THREE people were killed yesterday when a suicide bomber struck a bus station in the central Syrian city of Hama.
City governor Mohammad al-Hazzouri said two women and a man died and 11 people were injured in the attack.
Two more bombs were found in the building and diffused by engineers. Explosions are rare in Hama, which is controlled by the government.
The attack came as the army and Palestinian volunteer militia made advances against Isis in the desert east of Homs province.
That followed Wednesday’s long-range cruise missile attacks on Isis arms dumps by strategic bombers flying from Russia’s Engels air force base.
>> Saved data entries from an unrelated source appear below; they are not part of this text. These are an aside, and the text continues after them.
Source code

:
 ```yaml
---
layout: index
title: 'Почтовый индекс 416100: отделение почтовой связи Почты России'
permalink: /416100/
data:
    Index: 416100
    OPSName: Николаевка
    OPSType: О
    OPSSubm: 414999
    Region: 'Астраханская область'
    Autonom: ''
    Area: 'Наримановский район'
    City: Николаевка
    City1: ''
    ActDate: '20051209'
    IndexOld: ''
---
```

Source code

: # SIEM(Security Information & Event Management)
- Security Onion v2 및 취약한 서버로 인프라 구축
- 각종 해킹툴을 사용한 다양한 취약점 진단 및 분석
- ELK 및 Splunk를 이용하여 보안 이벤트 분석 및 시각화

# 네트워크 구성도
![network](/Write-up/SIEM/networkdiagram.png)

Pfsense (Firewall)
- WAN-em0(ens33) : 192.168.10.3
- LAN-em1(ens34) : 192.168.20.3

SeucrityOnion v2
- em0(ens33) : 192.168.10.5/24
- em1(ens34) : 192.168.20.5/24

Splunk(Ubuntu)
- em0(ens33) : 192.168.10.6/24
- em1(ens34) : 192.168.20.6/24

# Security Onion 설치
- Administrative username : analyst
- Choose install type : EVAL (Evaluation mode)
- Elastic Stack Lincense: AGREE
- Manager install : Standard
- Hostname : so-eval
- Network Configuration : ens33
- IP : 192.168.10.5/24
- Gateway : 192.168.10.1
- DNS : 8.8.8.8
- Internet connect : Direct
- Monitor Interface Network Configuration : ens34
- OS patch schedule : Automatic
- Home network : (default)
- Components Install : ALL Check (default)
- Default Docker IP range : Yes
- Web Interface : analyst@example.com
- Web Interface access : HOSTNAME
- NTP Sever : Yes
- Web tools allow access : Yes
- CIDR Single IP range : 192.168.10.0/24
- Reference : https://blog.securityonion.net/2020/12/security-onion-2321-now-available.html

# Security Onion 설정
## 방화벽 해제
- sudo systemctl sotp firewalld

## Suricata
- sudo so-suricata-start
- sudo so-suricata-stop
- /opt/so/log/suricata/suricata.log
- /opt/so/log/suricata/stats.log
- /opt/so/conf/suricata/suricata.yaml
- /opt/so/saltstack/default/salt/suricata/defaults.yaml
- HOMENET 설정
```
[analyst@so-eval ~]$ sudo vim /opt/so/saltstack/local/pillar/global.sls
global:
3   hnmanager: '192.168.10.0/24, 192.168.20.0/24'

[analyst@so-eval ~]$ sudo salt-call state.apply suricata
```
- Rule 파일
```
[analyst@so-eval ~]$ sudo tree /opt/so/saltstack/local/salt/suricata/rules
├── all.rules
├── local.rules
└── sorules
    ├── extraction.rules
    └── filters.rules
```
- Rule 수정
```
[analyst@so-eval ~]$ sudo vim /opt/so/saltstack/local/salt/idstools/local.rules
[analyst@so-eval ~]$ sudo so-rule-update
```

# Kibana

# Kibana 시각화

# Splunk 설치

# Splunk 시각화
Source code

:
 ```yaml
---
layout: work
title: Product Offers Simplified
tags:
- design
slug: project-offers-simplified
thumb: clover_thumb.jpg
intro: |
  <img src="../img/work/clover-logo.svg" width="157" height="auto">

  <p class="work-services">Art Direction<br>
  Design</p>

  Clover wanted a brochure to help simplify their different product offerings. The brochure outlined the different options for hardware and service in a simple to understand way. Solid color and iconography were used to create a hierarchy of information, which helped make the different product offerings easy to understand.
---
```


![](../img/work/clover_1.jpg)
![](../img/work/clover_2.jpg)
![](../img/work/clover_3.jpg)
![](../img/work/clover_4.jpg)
Government troops also made progress in the Jobar district of Damascus, where Failaq al-Rahman insurgents made more allegations of chemical weapons attacks.
Russian Foreign Ministry spokeswoman Maria Zakharova said: “Terrorist groups are planning staged provocations with the use of chemical weapons” to justify more US air strikes on Syrian forces.
Meanwhile, the Syrian Foreign Ministry condemned Turkey’s latest aggression in the north of Aleppo province in a formal protest to the United Nations.
Turkey recently moved more forces into the border area it occupies, alongside a gaggle of Ankara-backed extremist groups, and shelled the neighbouring Afrin area controlled by the Kurdish YPG militia.
The ministry said the incursion was part of Turkey’s “subversive” role in Syria and proved Ankara was the “main partner” of terrorism.
On Wednesday, Syria’s UN ambassador Bashar al-Jaafari blamed Turkey for the failure of this week’s talks in the Kazakh capital Astana to make progress on ceasefire zones in areas held by Western-backed insurgents.